- Problem details: The output should be all lines of the entries below in which the word "want" occurs.

(Beginning of Data for this exercise)

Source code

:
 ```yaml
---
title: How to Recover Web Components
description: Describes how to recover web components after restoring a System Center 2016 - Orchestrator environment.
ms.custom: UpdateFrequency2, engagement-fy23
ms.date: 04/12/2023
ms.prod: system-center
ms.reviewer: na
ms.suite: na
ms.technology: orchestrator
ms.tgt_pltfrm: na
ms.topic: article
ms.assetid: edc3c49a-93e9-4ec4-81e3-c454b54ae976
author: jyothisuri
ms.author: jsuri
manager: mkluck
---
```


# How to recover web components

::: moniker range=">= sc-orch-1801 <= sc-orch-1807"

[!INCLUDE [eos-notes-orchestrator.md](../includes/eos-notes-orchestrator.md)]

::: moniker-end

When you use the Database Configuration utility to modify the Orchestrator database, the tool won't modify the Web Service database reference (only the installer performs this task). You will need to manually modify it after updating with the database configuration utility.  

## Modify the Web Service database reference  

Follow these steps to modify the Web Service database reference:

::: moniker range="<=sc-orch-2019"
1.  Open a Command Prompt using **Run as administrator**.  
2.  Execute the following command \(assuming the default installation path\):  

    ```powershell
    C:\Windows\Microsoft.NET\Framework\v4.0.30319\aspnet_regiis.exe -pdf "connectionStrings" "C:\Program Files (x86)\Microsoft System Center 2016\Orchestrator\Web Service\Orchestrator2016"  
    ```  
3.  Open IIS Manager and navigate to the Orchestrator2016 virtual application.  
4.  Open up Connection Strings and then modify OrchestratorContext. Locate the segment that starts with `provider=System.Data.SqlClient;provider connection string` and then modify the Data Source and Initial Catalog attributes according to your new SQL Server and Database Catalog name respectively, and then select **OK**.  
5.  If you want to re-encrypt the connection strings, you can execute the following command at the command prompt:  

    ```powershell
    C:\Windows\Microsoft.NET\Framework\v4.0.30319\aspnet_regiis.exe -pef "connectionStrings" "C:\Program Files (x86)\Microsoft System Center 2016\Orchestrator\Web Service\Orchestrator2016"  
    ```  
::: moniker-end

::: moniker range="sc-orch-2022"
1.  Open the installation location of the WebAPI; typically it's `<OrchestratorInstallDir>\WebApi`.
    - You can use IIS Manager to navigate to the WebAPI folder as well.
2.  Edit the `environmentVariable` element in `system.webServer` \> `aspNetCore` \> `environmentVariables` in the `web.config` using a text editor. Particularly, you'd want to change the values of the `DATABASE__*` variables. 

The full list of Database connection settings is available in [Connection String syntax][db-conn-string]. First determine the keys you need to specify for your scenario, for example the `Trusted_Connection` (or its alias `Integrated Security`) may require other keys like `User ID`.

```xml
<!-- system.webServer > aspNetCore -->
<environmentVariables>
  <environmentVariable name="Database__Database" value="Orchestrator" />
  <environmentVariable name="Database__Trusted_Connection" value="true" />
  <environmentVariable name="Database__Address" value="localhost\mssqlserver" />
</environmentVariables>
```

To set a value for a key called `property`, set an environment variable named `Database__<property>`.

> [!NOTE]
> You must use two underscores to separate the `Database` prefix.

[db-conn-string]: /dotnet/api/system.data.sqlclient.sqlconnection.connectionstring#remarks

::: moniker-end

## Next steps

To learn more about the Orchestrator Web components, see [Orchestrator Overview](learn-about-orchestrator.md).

(End of Data for this exercise)

- Response box:
5.  If you want to re-encrypt the connection strings, you can execute the following command at the command prompt:  
2.  Edit the `environmentVariable` element in `system.webServer` \> `aspNetCore` \> `environmentVariables` in the `web.config` using a text editor. Particularly, you'd want to change the values of the `DATABASE__*` variables. 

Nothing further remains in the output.